Leave the pictures out and give every entry again exactly.
(Beginning of Given records)
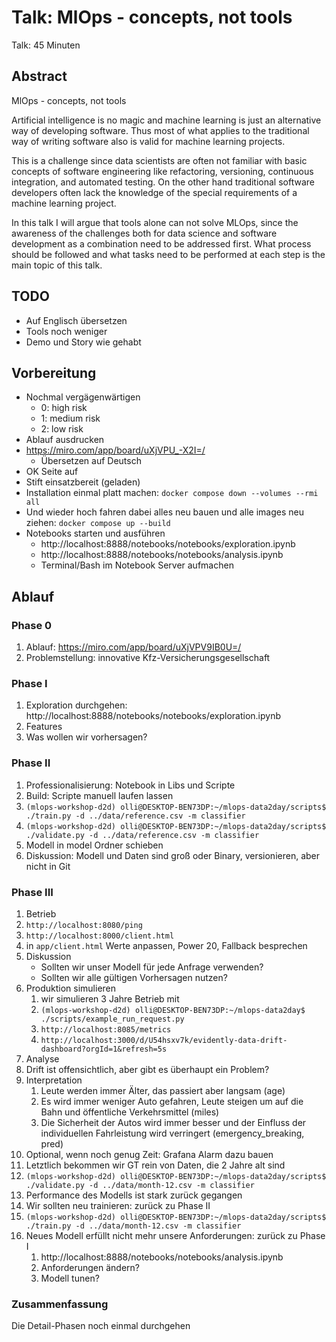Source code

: # Talk: MlOps - concepts, not tools

Talk: 45 Minuten

## Abstract

MlOps - concepts, not tools

Artificial intelligence is no magic and machine learning is just an alternative way of developing software. Thus most of what applies to the traditional way of writing software also is valid for machine learning projects.

This is a challenge since data scientists are often not familiar with basic concepts of software engineering
like refactoring, versioning, continuous integration, and automated testing. On the other hand traditional software developers often lack the
knowledge of the special requirements of a machine learning project.

In this talk I will argue that tools alone can not solve MLOps,
since the awareness of the challenges both for data science and software development as a combination need to be addressed first.
What process should be followed and what tasks need to be performed at each step is the main topic of this talk.

## TODO
* Auf Englisch übersetzen
* Tools noch weniger
* Demo und Story wie gehabt


## Vorbereitung

* Nochmal vergägenwärtigen
  * 0: high risk
  * 1: medium risk
  * 2: low risk
* Ablauf ausdrucken
* https://miro.com/app/board/uXjVPU_-X2I=/
  * Übersetzen auf Deutsch
* OK Seite auf
* Stift einsatzbereit (geladen)
* Installation einmal platt machen: `docker compose down --volumes --rmi all`
* Und wieder hoch fahren dabei alles neu bauen und alle images neu ziehen: `docker compose up --build`
* Notebooks starten und ausführen
  * http://localhost:8888/notebooks/notebooks/exploration.ipynb
  * http://localhost:8888/notebooks/notebooks/analysis.ipynb
  * Terminal/Bash im Notebook Server aufmachen

## Ablauf

### Phase 0
1. Ablauf: https://miro.com/app/board/uXjVPV9IB0U=/
1. Problemstellung: innovative Kfz-Versicherungsgesellschaft

### Phase I  
1. Exploration durchgehen: http://localhost:8888/notebooks/notebooks/exploration.ipynb
  1. Features
  1. Was wollen wir vorhersagen?

### Phase II  
1. Professionalisierung: Notebook in Libs und Scripte
1. Build: Scripte manuell laufen lassen
  1. `(mlops-workshop-d2d) olli@DESKTOP-BEN73DP:~/mlops-data2day/scripts$ ./train.py -d ../data/reference.csv -m classifier`
  1. `(mlops-workshop-d2d) olli@DESKTOP-BEN73DP:~/mlops-data2day/scripts$ ./validate.py -d ../data/reference.csv -m classifier`
  1. Modell in model Ordner schieben
  1. Diskussion: Modell und Daten sind groß oder Binary, versionieren, aber nicht in Git

### Phase III
1. Betrieb
  1. `http://localhost:8080/ping`
  1. `http://localhost:8000/client.html`
  1. in `app/client.html` Werte anpassen, Power 20, Fallback besprechen
  1. Diskussion
     * Sollten wir unser Modell für jede Anfrage verwenden?
     * Sollten wir alle gültigen Vorhersagen nutzen?
1. Produktion simulieren
    1. wir simulieren 3 Jahre Betrieb mit
    1. `(mlops-workshop-d2d) olli@DESKTOP-BEN73DP:~/mlops-data2day$ ./scripts/example_run_request.py` 
    1. `http://localhost:8085/metrics`
    1. `http://localhost:3000/d/U54hsxv7k/evidently-data-drift-dashboard?orgId=1&refresh=5s`
1. Analyse   
  1. Drift ist offensichtlich, aber gibt es überhaupt ein Problem?
  1. Interpretation
      1. Leute werden immer Älter, das passiert aber langsam (age)
      1. Es wird immer weniger Auto gefahren, Leute steigen um auf die Bahn und öffentliche Verkehrsmittel (miles)
      1. Die Sicherheit der Autos wird immer besser und der Einfluss der individuellen Fahrleistung wird verringert (emergency_breaking, pred) 
  1. Optional, wenn noch genug Zeit: Grafana Alarm dazu bauen    
  1. Letztlich bekommen wir GT rein von Daten, die 2 Jahre alt sind
  1. `(mlops-workshop-d2d) olli@DESKTOP-BEN73DP:~/mlops-data2day/scripts$ ./validate.py -d ../data/month-12.csv -m classifier`
  1. Performance des Modells ist stark zurück gegangen
  1. Wir sollten neu trainieren: zurück zu Phase II 
  1. `(mlops-workshop-d2d) olli@DESKTOP-BEN73DP:~/mlops-data2day/scripts$ ./train.py -d ../data/month-12.csv -m classifier`
  1. Neues Modell erfüllt nicht mehr unsere Anforderungen: zurück zu Phase I
     1. http://localhost:8888/notebooks/notebooks/analysis.ipynb
     1. Anforderungen ändern?
     1. Modell tunen?

### Zusammenfassung

Die Detail-Phasen noch einmal durchgehen
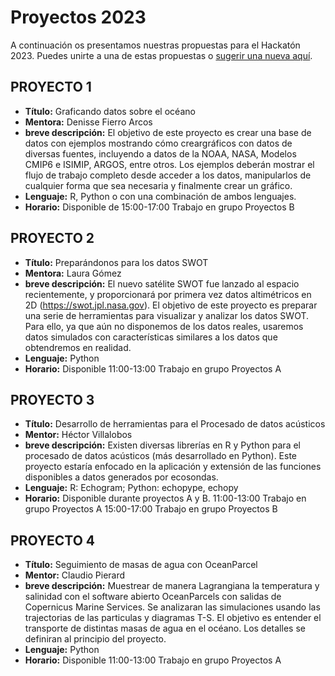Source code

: # Proyectos 2023

A continuación os presentamos nuestras propuestas para el Hackatón 2023. Puedes unirte a una de estas propuestas o [sugerir una nueva aquí](nuevoproyecto.md).


## PROYECTO 1

- **Título:** Graficando datos sobre el océano 
- **Mentora:** Denisse Fierro Arcos
- **breve descripción:** El objetivo de este proyecto es crear una base de datos con ejemplos mostrando cómo creargráficos con datos de diversas fuentes, incluyendo a datos de la NOAA, NASA, Modelos CMIP6 e ISIMIP, ARGOS, entre otros. Los ejemplos deberán mostrar el flujo de trabajo completo desde acceder a los datos, manipularlos de cualquier forma que sea necesaria y finalmente crear un gráfico. 
- **Lenguaje:** R, Python o con una combinación de ambos lenguajes. 
- **Horario:** Disponible de 15:00-17:00 Trabajo en grupo Proyectos B

## PROYECTO 2

- **Título:** Preparándonos para los datos SWOT
- **Mentora:** Laura Gómez
- **breve descripción:** El nuevo satélite SWOT fue lanzado al espacio recientemente, y proporcionará por primera vez datos altimétricos en 2D (https://swot.jpl.nasa.gov). El objetivo de este proyecto es preparar una serie de herramientas para visualizar y analizar los datos SWOT.  Para ello, ya que aún no disponemos de los datos reales, usaremos datos simulados con características similares a los datos que obtendremos en realidad.
- **Lenguaje:** Python
- **Horario:** Disponible 11:00-13:00 Trabajo en grupo Proyectos A

## PROYECTO 3

- **Título:** Desarrollo de herramientas para el Procesado de datos acústicos
- **Mentor:** Héctor Villalobos
- **breve descripción:** Existen diversas librerías en R y Python para el procesado de datos acústicos (más desarrollado en Python). Este proyecto estaría enfocado en la aplicación y extensión de las funciones disponibles a datos generados por ecosondas.
- **Lenguaje:** R: Echogram; Python: echopype, echopy
- **Horario:** Disponible durante proyectos A y B. 11:00-13:00 Trabajo en grupo Proyectos A 15:00-17:00 Trabajo en grupo Proyectos B

## PROYECTO 4

- **Título:** Seguimiento de masas de agua con OceanParcel
- **Mentor:** Claudio Pierard
- **breve descripción:** Muestrear de manera Lagrangiana la temperatura y salinidad con el software abierto OceanParcels con salidas de Copernicus Marine Services. Se analizaran las simulaciones usando las trajectorias de las particulas y diagramas T-S. El objetivo es entender el transporte de  distintas masas de agua en el océano. Los detalles se definiran al principio del proyecto.
- **Lenguaje:**  Python
- **Horario:** Disponible 11:00-13:00 Trabajo en grupo Proyectos A
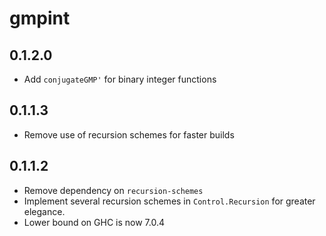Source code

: # gmpint

## 0.1.2.0

  * Add `conjugateGMP'` for binary integer functions

## 0.1.1.3

  * Remove use of recursion schemes for faster builds

## 0.1.1.2

  * Remove dependency on `recursion-schemes`
  * Implement several recursion schemes in `Control.Recursion` for greater
    elegance.
  * Lower bound on GHC is now 7.0.4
(End of Given records)
:: Task result ::
Source code

: # Talk: MlOps - concepts, not tools

Talk: 45 Minuten

## Abstract

MlOps - concepts, not tools

Artificial intelligence is no magic and machine learning is just an alternative way of developing software. Thus most of what applies to the traditional way of writing software also is valid for machine learning projects.

This is a challenge since data scientists are often not familiar with basic concepts of software engineering
like refactoring, versioning, continuous integration, and automated testing. On the other hand traditional software developers often lack the
knowledge of the special requirements of a machine learning project.

In this talk I will argue that tools alone can not solve MLOps,
since the awareness of the challenges both for data science and software development as a combination need to be addressed first.
What process should be followed and what tasks need to be performed at each step is the main topic of this talk.

## TODO
* Auf Englisch übersetzen
* Tools noch weniger
* Demo und Story wie gehabt


## Vorbereitung

* Nochmal vergägenwärtigen
  * 0: high risk
  * 1: medium risk
  * 2: low risk
* Ablauf ausdrucken
* https://miro.com/app/board/uXjVPU_-X2I=/
  * Übersetzen auf Deutsch
* OK Seite auf
* Stift einsatzbereit (geladen)
* Installation einmal platt machen: `docker compose down --volumes --rmi all`
* Und wieder hoch fahren dabei alles neu bauen und alle images neu ziehen: `docker compose up --build`
* Notebooks starten und ausführen
  * http://localhost:8888/notebooks/notebooks/exploration.ipynb
  * http://localhost:8888/notebooks/notebooks/analysis.ipynb
  * Terminal/Bash im Notebook Server aufmachen

## Ablauf

### Phase 0
1. Ablauf: https://miro.com/app/board/uXjVPV9IB0U=/
1. Problemstellung: innovative Kfz-Versicherungsgesellschaft

### Phase I  
1. Exploration durchgehen: http://localhost:8888/notebooks/notebooks/exploration.ipynb
  1. Features
  1. Was wollen wir vorhersagen?

### Phase II  
1. Professionalisierung: Notebook in Libs und Scripte
1. Build: Scripte manuell laufen lassen
  1. `(mlops-workshop-d2d) olli@DESKTOP-BEN73DP:~/mlops-data2day/scripts$ ./train.py -d ../data/reference.csv -m classifier`
  1. `(mlops-workshop-d2d) olli@DESKTOP-BEN73DP:~/mlops-data2day/scripts$ ./validate.py -d ../data/reference.csv -m classifier`
  1. Modell in model Ordner schieben
  1. Diskussion: Modell und Daten sind groß oder Binary, versionieren, aber nicht in Git

### Phase III
1. Betrieb
  1. `http://localhost:8080/ping`
  1. `http://localhost:8000/client.html`
  1. in `app/client.html` Werte anpassen, Power 20, Fallback besprechen
  1. Diskussion
     * Sollten wir unser Modell für jede Anfrage verwenden?
     * Sollten wir alle gültigen Vorhersagen nutzen?
1. Produktion simulieren
    1. wir simulieren 3 Jahre Betrieb mit
    1. `(mlops-workshop-d2d) olli@DESKTOP-BEN73DP:~/mlops-data2day$ ./scripts/example_run_request.py` 
    1. `http://localhost:8085/metrics`
    1. `http://localhost:3000/d/U54hsxv7k/evidently-data-drift-dashboard?orgId=1&refresh=5s`
1. Analyse   
  1. Drift ist offensichtlich, aber gibt es überhaupt ein Problem?
  1. Interpretation
      1. Leute werden immer Älter, das passiert aber langsam (age)
      1. Es wird immer weniger Auto gefahren, Leute steigen um auf die Bahn und öffentliche Verkehrsmittel (miles)
      1. Die Sicherheit der Autos wird immer besser und der Einfluss der individuellen Fahrleistung wird verringert (emergency_breaking, pred) 
  1. Optional, wenn noch genug Zeit: Grafana Alarm dazu bauen    
  1. Letztlich bekommen wir GT rein von Daten, die 2 Jahre alt sind
  1. `(mlops-workshop-d2d) olli@DESKTOP-BEN73DP:~/mlops-data2day/scripts$ ./validate.py -d ../data/month-12.csv -m classifier`
  1. Performance des Modells ist stark zurück gegangen
  1. Wir sollten neu trainieren: zurück zu Phase II 
  1. `(mlops-workshop-d2d) olli@DESKTOP-BEN73DP:~/mlops-data2day/scripts$ ./train.py -d ../data/month-12.csv -m classifier`
  1. Neues Modell erfüllt nicht mehr unsere Anforderungen: zurück zu Phase I
     1. http://localhost:8888/notebooks/notebooks/analysis.ipynb
     1. Anforderungen ändern?
     1. Modell tunen?

### Zusammenfassung

Die Detail-Phasen noch einmal durchgehen
Source code

: # Proyectos 2023

A continuación os presentamos nuestras propuestas para el Hackatón 2023. Puedes unirte a una de estas propuestas o [sugerir una nueva aquí](nuevoproyecto.md).


## PROYECTO 1

- **Título:** Graficando datos sobre el océano 
- **Mentora:** Denisse Fierro Arcos
- **breve descripción:** El objetivo de este proyecto es crear una base de datos con ejemplos mostrando cómo creargráficos con datos de diversas fuentes, incluyendo a datos de la NOAA, NASA, Modelos CMIP6 e ISIMIP, ARGOS, entre otros. Los ejemplos deberán mostrar el flujo de trabajo completo desde acceder a los datos, manipularlos de cualquier forma que sea necesaria y finalmente crear un gráfico. 
- **Lenguaje:** R, Python o con una combinación de ambos lenguajes. 
- **Horario:** Disponible de 15:00-17:00 Trabajo en grupo Proyectos B

## PROYECTO 2

- **Título:** Preparándonos para los datos SWOT
- **Mentora:** Laura Gómez
- **breve descripción:** El nuevo satélite SWOT fue lanzado al espacio recientemente, y proporcionará por primera vez datos altimétricos en 2D (https://swot.jpl.nasa.gov). El objetivo de este proyecto es preparar una serie de herramientas para visualizar y analizar los datos SWOT.  Para ello, ya que aún no disponemos de los datos reales, usaremos datos simulados con características similares a los datos que obtendremos en realidad.
- **Lenguaje:** Python
- **Horario:** Disponible 11:00-13:00 Trabajo en grupo Proyectos A

## PROYECTO 3

- **Título:** Desarrollo de herramientas para el Procesado de datos acústicos
- **Mentor:** Héctor Villalobos
- **breve descripción:** Existen diversas librerías en R y Python para el procesado de datos acústicos (más desarrollado en Python). Este proyecto estaría enfocado en la aplicación y extensión de las funciones disponibles a datos generados por ecosondas.
- **Lenguaje:** R: Echogram; Python: echopype, echopy
- **Horario:** Disponible durante proyectos A y B. 11:00-13:00 Trabajo en grupo Proyectos A 15:00-17:00 Trabajo en grupo Proyectos B

## PROYECTO 4

- **Título:** Seguimiento de masas de agua con OceanParcel
- **Mentor:** Claudio Pierard
- **breve descripción:** Muestrear de manera Lagrangiana la temperatura y salinidad con el software abierto OceanParcels con salidas de Copernicus Marine Services. Se analizaran las simulaciones usando las trajectorias de las particulas y diagramas T-S. El objetivo es entender el transporte de  distintas masas de agua en el océano. Los detalles se definiran al principio del proyecto.
- **Lenguaje:**  Python
- **Horario:** Disponible 11:00-13:00 Trabajo en grupo Proyectos A
Source code

: # gmpint

## 0.1.2.0

  * Add `conjugateGMP'` for binary integer functions

## 0.1.1.3

  * Remove use of recursion schemes for faster builds

## 0.1.1.2

  * Remove dependency on `recursion-schemes`
  * Implement several recursion schemes in `Control.Recursion` for greater
    elegance.
  * Lower bound on GHC is now 7.0.4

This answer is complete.